**Assignment**
Read through the records. Copy each line that has the word "Creating".

____

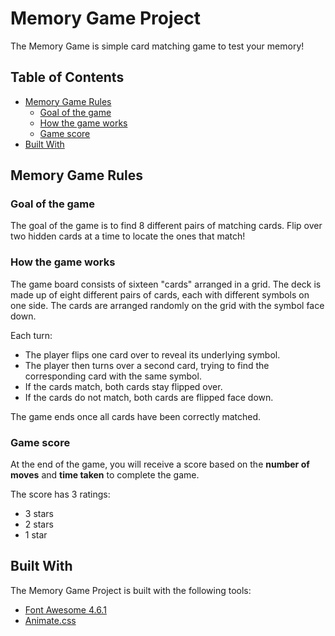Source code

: # Memory Game Project

The Memory Game is simple card matching game to test your memory!

## Table of Contents

* [Memory Game Rules](#memory-game-rules)
    * [Goal of the game](#goal-of-the-game)
    * [How the game works](#how-the-game-works)
    * [Game score](#game-score)
* [Built With](#built-with)
    

## Memory Game Rules

### Goal of the game
The goal of the game is to find 8 different pairs of matching cards. Flip over two hidden cards at a time to locate the ones that match!

### How the game works
The game board consists of sixteen "cards" arranged in a grid. The deck is made up of eight different pairs of cards, each with different symbols on one side. The cards are arranged randomly on the grid with the symbol face down.

Each turn:

* The player flips one card over to reveal its underlying symbol.
* The player then turns over a second card, trying to find the corresponding card with the same symbol.
* If the cards match, both cards stay flipped over.
* If the cards do not match, both cards are flipped face down.

The game ends once all cards have been correctly matched.

### Game score
At the end of the game, you will receive a score based on the **number of moves** and **time taken** to complete the game.

The score has 3 ratings:

* 3 stars
* 2 stars
* 1 star


## Built With

The Memory Game Project is built with the following tools:

* [Font Awesome 4.6.1](https://github.com/cmv/cmv-app-dojo-builder/tree/master/src/app/css/Font-Awesome-4.6.1)
* [Animate.css](https://daneden.github.io/animate.css/)

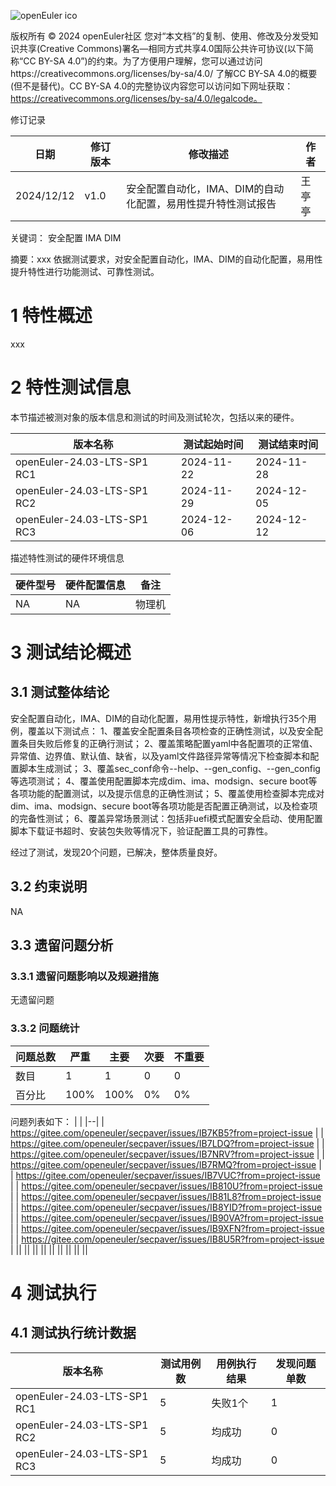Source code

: ![openEuler ico](../../images/openEuler.png)

版权所有 © 2024  openEuler社区
您对“本文档”的复制、使用、修改及分发受知识共享(Creative Commons)署名—相同方式共享4.0国际公共许可协议(以下简称“CC BY-SA 4.0”)的约束。为了方便用户理解，您可以通过访问https://creativecommons.org/licenses/by-sa/4.0/ 了解CC BY-SA 4.0的概要 (但不是替代)。CC BY-SA 4.0的完整协议内容您可以访问如下网址获取：https://creativecommons.org/licenses/by-sa/4.0/legalcode。

修订记录

| 日期      | 修订   版本 | 修改描述                | 作者   |
| --------- | ----------- | ----------------------- | ------ |
| 2024/12/12 | v1.0        | 安全配置自动化，IMA、DIM的自动化配置，易用性提升特性测试报告 | 王亭亭 |

关键词： 安全配置 IMA DIM

摘要：xxx
依据测试要求，对安全配置自动化，IMA、DIM的自动化配置，易用性提升特性进行功能测试、可靠性测试。

# 1     特性概述
xxx


# 2     特性测试信息

本节描述被测对象的版本信息和测试的时间及测试轮次，包括以来的硬件。

| 版本名称                    | 测试起始时间 | 测试结束时间 |
| --------------------------- | ------------ | ------------ |
| openEuler-24.03-LTS-SP1 RC1 | 2024-11-22   | 2024-11-28   |
| openEuler-24.03-LTS-SP1 RC2 | 2024-11-29   | 2024-12-05   |
| openEuler-24.03-LTS-SP1 RC3 | 2024-12-06   | 2024-12-12   |

描述特性测试的硬件环境信息

| 硬件型号                  | 硬件配置信息                              | 备注                   |
| ------------------------ | ----------------------------------------- | ---------------------- |
| NA | NA |    物理机     |

# 3     测试结论概述

## 3.1   测试整体结论

安全配置自动化，IMA、DIM的自动化配置，易用性提示特性，新增执行35个用例，覆盖以下测试点：
1、覆盖安全配置条目各项检查的正确性测试，以及安全配置条目失败后修复的正确行测试；
2、覆盖策略配置yaml中各配置项的正常值、异常值、边界值、默认值、缺省，以及yaml文件路径异常等情况下检查脚本和配置脚本生成测试；
3、覆盖sec_conf命令--help、--gen_config、--gen_config等选项测试；
4、覆盖使用配置脚本完成dim、ima、modsign、secure boot等各项功能的配置测试，以及提示信息的正确性测试；
5、覆盖使用检查脚本完成对dim、ima、modsign、secure boot等各项功能是否配置正确测试，以及检查项的完备性测试；
6、覆盖异常场景测试：包括非uefi模式配置安全启动、使用配置脚本下载证书超时、安装包失败等情况下，验证配置工具的可靠性。

经过了测试，发现20个问题，已解决，整体质量良好。

## 3.2   约束说明

NA

## 3.3   遗留问题分析

### 3.3.1 遗留问题影响以及规避措施

无遗留问题

### 3.3.2 问题统计

| 问题总数                    | 严重 | 主要       | 次要 | 不重要 |
| -------------- | ----- | ----------- | ------- | ------------ |
| 数目 |      1     | 1    |      0      | 0 |
| 百分比 |    100%  | 100% |    0%       | 0% |

问题列表如下：
|  |
|--|
| https://gitee.com/openeuler/secpaver/issues/IB7KB5?from=project-issue |
| https://gitee.com/openeuler/secpaver/issues/IB7LDQ?from=project-issue |
| https://gitee.com/openeuler/secpaver/issues/IB7NRV?from=project-issue |
| https://gitee.com/openeuler/secpaver/issues/IB7RMQ?from=project-issue |
| https://gitee.com/openeuler/secpaver/issues/IB7VUC?from=project-issue |
| https://gitee.com/openeuler/secpaver/issues/IB810U?from=project-issue |
| https://gitee.com/openeuler/secpaver/issues/IB81L8?from=project-issue |
| https://gitee.com/openeuler/secpaver/issues/IB8YID?from=project-issue |
| https://gitee.com/openeuler/secpaver/issues/IB90VA?from=project-issue |
| https://gitee.com/openeuler/secpaver/issues/IB9XFN?from=project-issue |
| https://gitee.com/openeuler/secpaver/issues/IB8U5R?from=project-issue |
||
||
||
||
||
||
||
||
||





# 4     测试执行

## 4.1   测试执行统计数据


| 版本名称                    | 测试用例数 | 用例执行结果       | 发现问题单数 |
| --------------------------- | ---------- | ------------------ | ------------ |
| openEuler-24.03-LTS-SP1 RC1 |   5        | 失败1个 | 1            |
| openEuler-24.03-LTS-SP1 RC2 |   5        | 均成功    | 0            |
| openEuler-24.03-LTS-SP1 RC3 |   5        | 均成功    | 0            |

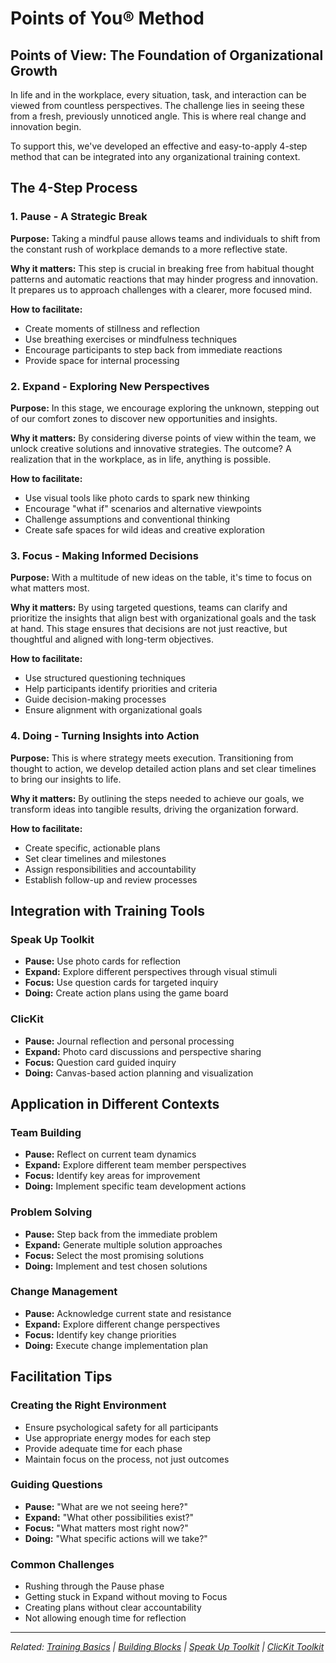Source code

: # Points of You® Method

## Points of View: The Foundation of Organizational Growth

In life and in the workplace, every situation, task, and interaction can be viewed from countless perspectives. The challenge lies in seeing these from a fresh, previously unnoticed angle. This is where real change and innovation begin.

To support this, we've developed an effective and easy-to-apply 4-step method that can be integrated into any organizational training context.

## The 4-Step Process

### 1. Pause - A Strategic Break

**Purpose:** Taking a mindful pause allows teams and individuals to shift from the constant rush of workplace demands to a more reflective state.

**Why it matters:** This step is crucial in breaking free from habitual thought patterns and automatic reactions that may hinder progress and innovation. It prepares us to approach challenges with a clearer, more focused mind.

**How to facilitate:**
- Create moments of stillness and reflection
- Use breathing exercises or mindfulness techniques
- Encourage participants to step back from immediate reactions
- Provide space for internal processing

### 2. Expand - Exploring New Perspectives

**Purpose:** In this stage, we encourage exploring the unknown, stepping out of our comfort zones to discover new opportunities and insights.

**Why it matters:** By considering diverse points of view within the team, we unlock creative solutions and innovative strategies. The outcome? A realization that in the workplace, as in life, anything is possible.

**How to facilitate:**
- Use visual tools like photo cards to spark new thinking
- Encourage "what if" scenarios and alternative viewpoints
- Challenge assumptions and conventional thinking
- Create safe spaces for wild ideas and creative exploration

### 3. Focus - Making Informed Decisions

**Purpose:** With a multitude of new ideas on the table, it's time to focus on what matters most.

**Why it matters:** By using targeted questions, teams can clarify and prioritize the insights that align best with organizational goals and the task at hand. This stage ensures that decisions are not just reactive, but thoughtful and aligned with long-term objectives.

**How to facilitate:**
- Use structured questioning techniques
- Help participants identify priorities and criteria
- Guide decision-making processes
- Ensure alignment with organizational goals

### 4. Doing - Turning Insights into Action

**Purpose:** This is where strategy meets execution. Transitioning from thought to action, we develop detailed action plans and set clear timelines to bring our insights to life.

**Why it matters:** By outlining the steps needed to achieve our goals, we transform ideas into tangible results, driving the organization forward.

**How to facilitate:**
- Create specific, actionable plans
- Set clear timelines and milestones
- Assign responsibilities and accountability
- Establish follow-up and review processes

## Integration with Training Tools

### Speak Up Toolkit
- **Pause:** Use photo cards for reflection
- **Expand:** Explore different perspectives through visual stimuli
- **Focus:** Use question cards for targeted inquiry
- **Doing:** Create action plans using the game board

### ClicKit
- **Pause:** Journal reflection and personal processing
- **Expand:** Photo card discussions and perspective sharing
- **Focus:** Question card guided inquiry
- **Doing:** Canvas-based action planning and visualization

## Application in Different Contexts

### Team Building
- **Pause:** Reflect on current team dynamics
- **Expand:** Explore different team member perspectives
- **Focus:** Identify key areas for improvement
- **Doing:** Implement specific team development actions

### Problem Solving
- **Pause:** Step back from the immediate problem
- **Expand:** Generate multiple solution approaches
- **Focus:** Select the most promising solutions
- **Doing:** Implement and test chosen solutions

### Change Management
- **Pause:** Acknowledge current state and resistance
- **Expand:** Explore different change perspectives
- **Focus:** Identify key change priorities
- **Doing:** Execute change implementation plan

## Facilitation Tips

### Creating the Right Environment
- Ensure psychological safety for all participants
- Use appropriate energy modes for each step
- Provide adequate time for each phase
- Maintain focus on the process, not just outcomes

### Guiding Questions
- **Pause:** "What are we not seeing here?"
- **Expand:** "What other possibilities exist?"
- **Focus:** "What matters most right now?"
- **Doing:** "What specific actions will we take?"

### Common Challenges
- Rushing through the Pause phase
- Getting stuck in Expand without moving to Focus
- Creating plans without clear accountability
- Not allowing enough time for reflection

---

*Related: [Training Basics](../chapters/chapter-01-training-basics.md) | [Building Blocks](../chapters/chapter-05-building-blocks.md) | [Speak Up Toolkit](speak-up-toolkit.md) | [ClicKit Toolkit](clickit-toolkit.md)*
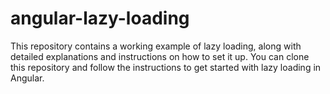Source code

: # angular-lazy-loading
This repository contains a working example of lazy loading, along with detailed explanations and instructions on how to set it up. You can clone this repository and follow the instructions to get started with lazy loading in Angular.
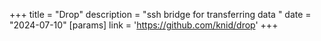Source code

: +++
title = "Drop"
description = "ssh bridge for transferring data "
date = "2024-07-10"
[params]
  link = 'https://github.com/knid/drop'
+++
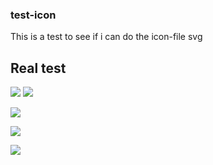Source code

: ### test-icon

This is a test to see if i can do the icon-file svg

## Real test

<img src ="https://img.shields.io/badge/Python-FECC00?style=for-the-badge&logo=Python&logoColor=black"></img> <img src ="https://img.shields.io/badge/Php-777BB4?style=for-the-badge&logo=Php&logoColor=white"></img>

<img src ="https://img.shields.io/badge/Laravel-FF2D20?style=for-the-badge&logo=Laravel&logoColor=white"></img>

<img src ="https://img.shields.io/badge/Csharp-A100FF?style=for-the-badge&logo=Csharp&logoColor=white"></img>

<img src ="https://img.shields.io/badge/Java-CC0000?style=for-the-badge&logo=java&logo-color=EE4C2C"></img>
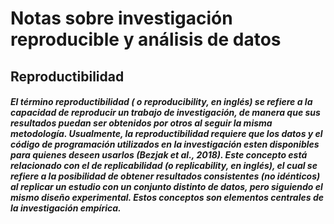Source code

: # Notas sobre investigación reproducible y análisis de datos
## Reproductibilidad
##### El término __reproductibilidad__ ( o *reproducibility*, en inglés) se refiere a la capacidad de reproducir un trabajo de investigación, de manera que sus resultados puedan ser obtenidos por otros al seguir la misma metodología. Usualmente, la reproductibilidad requiere que los datos y el código de programación utilizados en la investigación esten disponibles para quienes deseen usarlos (Bezjak et al., 2018). Este concepto está relacionado con el de __replicabilidad__ (o *replicability*, en inglés), el cual se refiere a la posibilidad de obtener resultados consistentes (no idénticos) al replicar un estudio con un conjunto distinto de datos, pero siguiendo el mismo diseño experimental. Estos conceptos son elementos centrales de la investigación empírica.
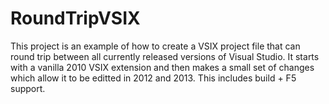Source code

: RoundTripVSIX
=============

This project is an example of how to create a VSIX project file that can round trip between all currently released versions of Visual Studio.  It starts with a vanilla 2010 VSIX extension and then makes a small set of changes which allow it to be editted in 2012 and 2013.  This includes build + F5 support.  
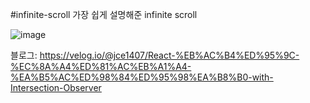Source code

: #infinite-scroll
가장 쉽게 설명해준 infinite scroll

![image](https://user-images.githubusercontent.com/84432740/155833083-7e1bbdd9-c90d-4a56-9233-ca1afa83f1a3.png)

블로그: https://velog.io/@jce1407/React-%EB%AC%B4%ED%95%9C-%EC%8A%A4%ED%81%AC%EB%A1%A4-%EA%B5%AC%ED%98%84%ED%95%98%EA%B8%B0-with-Intersection-Observer
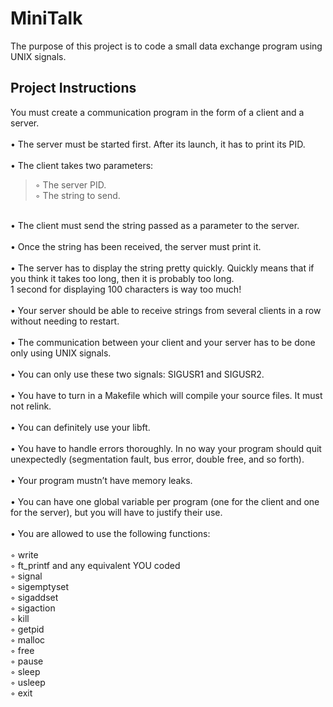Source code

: # MiniTalk
The purpose of this project is to code a small data exchange program
using UNIX signals.

## Project Instructions
You must create a communication program in the form of a client and a server.<br>
<br>
• The server must be started first. After its launch, it has to print its PID.<br>
<br>
• The client takes two parameters:<br>
>◦ The server PID.<br>
>◦ The string to send.<br>
<br>
• The client must send the string passed as a parameter to the server.<br>
<br>
• Once the string has been received, the server must print it.<br>
<br>
• The server has to display the string pretty quickly. Quickly means that if you think it takes too long, then it is probably too long.<br>
1 second for displaying 100 characters is way too much!<br>
<br>
• Your server should be able to receive strings from several clients in a row without needing to restart.<br>
<br>
• The communication between your client and your server has to be done only using UNIX signals.<br>
<br>
• You can only use these two signals: SIGUSR1 and SIGUSR2.<br>
<br>
• You have to turn in a Makefile which will compile your source files. It must not relink.<br>
<br>
• You can definitely use your libft.<br>
<br>
• You have to handle errors thoroughly. In no way your program should quit unexpectedly (segmentation fault, bus error, double free, and so forth).<br>
<br>
• Your program mustn’t have memory leaks.<br>
<br>
• You can have one global variable per program (one for the client and one for the server), but you will have to justify their use.<br>
<br>
• You are allowed to use the following functions:<br>
<br>
    ◦ write<br>
    ◦ ft_printf and any equivalent YOU coded<br>
    ◦ signal<br>
    ◦ sigemptyset<br>
    ◦ sigaddset<br>
    ◦ sigaction<br>
    ◦ kill<br>
    ◦ getpid<br>
    ◦ malloc<br>
    ◦ free<br>
    ◦ pause<br>
    ◦ sleep<br>
    ◦ usleep<br>
    ◦ exit<br>

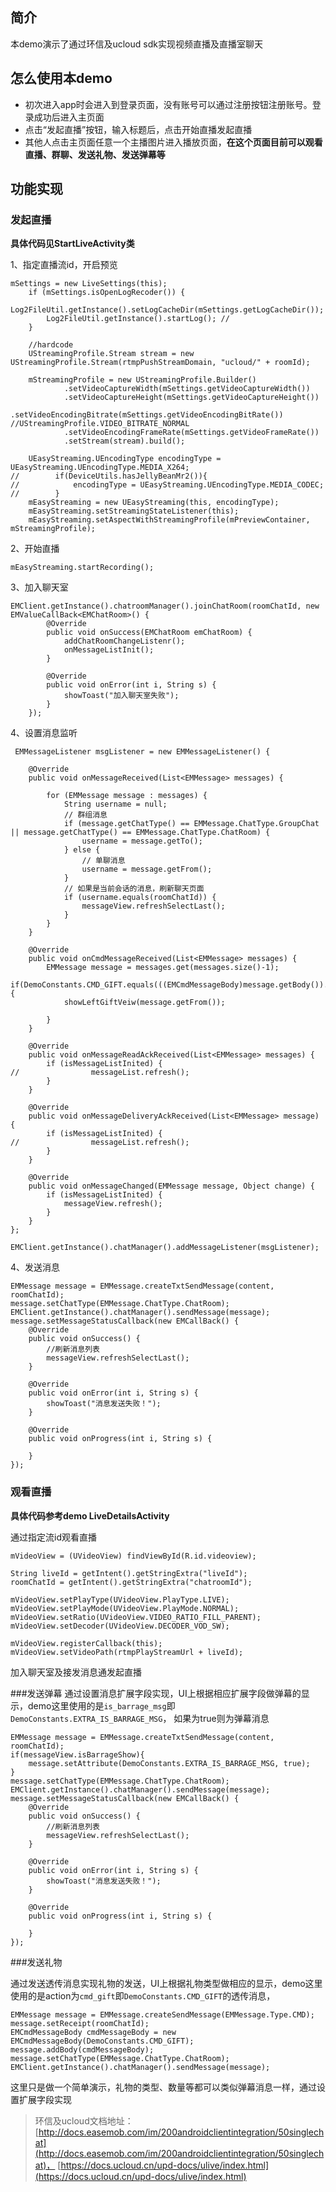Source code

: ## 简介 ##
本demo演示了通过环信及ucloud sdk实现视频直播及直播室聊天

## 怎么使用本demo ##
- 初次进入app时会进入到登录页面，没有账号可以通过注册按钮注册账号。登录成功后进入主页面
- 点击“发起直播”按钮，输入标题后，点击开始直播发起直播
- 其他人点击主页面任意一个主播图片进入播放页面，**在这个页面目前可以观看直播、群聊、发送礼物、发送弹幕等**

## 功能实现 ##



### 发起直播
**具体代码见StartLiveActivity类**

1、指定直播流id，开启预览
	
 	mSettings = new LiveSettings(this);
        if (mSettings.isOpenLogRecoder()) {
            Log2FileUtil.getInstance().setLogCacheDir(mSettings.getLogCacheDir());
            Log2FileUtil.getInstance().startLog(); //
        }

        //hardcode
        UStreamingProfile.Stream stream = new UStreamingProfile.Stream(rtmpPushStreamDomain, "ucloud/" + roomId);

        mStreamingProfile = new UStreamingProfile.Builder()
                .setVideoCaptureWidth(mSettings.getVideoCaptureWidth())
                .setVideoCaptureHeight(mSettings.getVideoCaptureHeight())
                .setVideoEncodingBitrate(mSettings.getVideoEncodingBitRate()) //UStreamingProfile.VIDEO_BITRATE_NORMAL
                .setVideoEncodingFrameRate(mSettings.getVideoFrameRate())
                .setStream(stream).build();

        UEasyStreaming.UEncodingType encodingType = UEasyStreaming.UEncodingType.MEDIA_X264;
	//        if(DeviceUtils.hasJellyBeanMr2()){
	//            encodingType = UEasyStreaming.UEncodingType.MEDIA_CODEC;
	//        }
        mEasyStreaming = new UEasyStreaming(this, encodingType);
        mEasyStreaming.setStreamingStateListener(this);
        mEasyStreaming.setAspectWithStreamingProfile(mPreviewContainer, mStreamingProfile);
2、开始直播
	
	mEasyStreaming.startRecording();

3、加入聊天室

	EMClient.getInstance().chatroomManager().joinChatRoom(roomChatId, new EMValueCallBack<EMChatRoom>() {
            @Override
            public void onSuccess(EMChatRoom emChatRoom) {
                addChatRoomChangeListenr();
                onMessageListInit();
            }

            @Override
            public void onError(int i, String s) {
                showToast("加入聊天室失败");
            }
        });

4、设置消息监听

	 EMMessageListener msgListener = new EMMessageListener() {

        @Override
        public void onMessageReceived(List<EMMessage> messages) {

            for (EMMessage message : messages) {
                String username = null;
                // 群组消息
                if (message.getChatType() == EMMessage.ChatType.GroupChat || message.getChatType() == EMMessage.ChatType.ChatRoom) {
                    username = message.getTo();
                } else {
                    // 单聊消息
                    username = message.getFrom();
                }
                // 如果是当前会话的消息，刷新聊天页面
                if (username.equals(roomChatId)) {
                    messageView.refreshSelectLast();
                }
            }
        }

        @Override
        public void onCmdMessageReceived(List<EMMessage> messages) {
            EMMessage message = messages.get(messages.size()-1);
            if(DemoConstants.CMD_GIFT.equals(((EMCmdMessageBody)message.getBody()).action())){
                showLeftGiftVeiw(message.getFrom());

            }
        }

        @Override
        public void onMessageReadAckReceived(List<EMMessage> messages) {
            if (isMessageListInited) {
	//                messageList.refresh();
            }
        }

        @Override
        public void onMessageDeliveryAckReceived(List<EMMessage> message) {
            if (isMessageListInited) {
	//                messageList.refresh();
            }
        }

        @Override
        public void onMessageChanged(EMMessage message, Object change) {
            if (isMessageListInited) {
                messageView.refresh();
            }
        }
    };

	EMClient.getInstance().chatManager().addMessageListener(msgListener);

4、发送消息

    EMMessage message = EMMessage.createTxtSendMessage(content, roomChatId);
    message.setChatType(EMMessage.ChatType.ChatRoom);
    EMClient.getInstance().chatManager().sendMessage(message);
    message.setMessageStatusCallback(new EMCallBack() {
        @Override
        public void onSuccess() {
			//刷新消息列表
            messageView.refreshSelectLast();
        }

        @Override
        public void onError(int i, String s) {
            showToast("消息发送失败！");
        }

        @Override
        public void onProgress(int i, String s) {

        }
    });

### 观看直播
**具体代码参考demo LiveDetailsActivity**

通过指定流id观看直播

    mVideoView = (UVideoView) findViewById(R.id.videoview);

    String liveId = getIntent().getStringExtra("liveId");
    roomChatId = getIntent().getStringExtra("chatroomId");

    mVideoView.setPlayType(UVideoView.PlayType.LIVE);
    mVideoView.setPlayMode(UVideoView.PlayMode.NORMAL);
    mVideoView.setRatio(UVideoView.VIDEO_RATIO_FILL_PARENT);
    mVideoView.setDecoder(UVideoView.DECODER_VOD_SW);

    mVideoView.registerCallback(this);
    mVideoView.setVideoPath(rtmpPlayStreamUrl + liveId);

加入聊天室及接发消息通发起直播



###发送弹幕
通过设置消息扩展字段实现，UI上根据相应扩展字段做弹幕的显示，demo这里使用的是`is_barrage_msg`即`DemoConstants.EXTRA_IS_BARRAGE_MSG`，
如果为true则为弹幕消息

	EMMessage message = EMMessage.createTxtSendMessage(content, roomChatId);
    if(messageView.isBarrageShow){
        message.setAttribute(DemoConstants.EXTRA_IS_BARRAGE_MSG, true);
    }
    message.setChatType(EMMessage.ChatType.ChatRoom);
    EMClient.getInstance().chatManager().sendMessage(message);
    message.setMessageStatusCallback(new EMCallBack() {
        @Override
        public void onSuccess() {
            //刷新消息列表
            messageView.refreshSelectLast();
        }

        @Override
        public void onError(int i, String s) {
            showToast("消息发送失败！");
        }

        @Override
        public void onProgress(int i, String s) {

        }
    });


###发送礼物

通过发送透传消息实现礼物的发送，UI上根据礼物类型做相应的显示，demo这里使用的是action为`cmd_gift`即`DemoConstants.CMD_GIFT`的透传消息，


	EMMessage message = EMMessage.createSendMessage(EMMessage.Type.CMD);
    message.setReceipt(roomChatId);
    EMCmdMessageBody cmdMessageBody = new EMCmdMessageBody(DemoConstants.CMD_GIFT);
    message.addBody(cmdMessageBody);
    message.setChatType(EMMessage.ChatType.ChatRoom);
    EMClient.getInstance().chatManager().sendMessage(message);

这里只是做一个简单演示，礼物的类型、数量等都可以类似弹幕消息一样，通过设置扩展字段实现


> 环信及ucloud文档地址：[http://docs.easemob.com/im/200androidclientintegration/50singlechat](http://docs.easemob.com/im/200androidclientintegration/50singlechat)，
> [https://docs.ucloud.cn/upd-docs/ulive/index.html](https://docs.ucloud.cn/upd-docs/ulive/index.html)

____

**Answer box**
### Creating the Right Environment
- Creating plans without clear accountability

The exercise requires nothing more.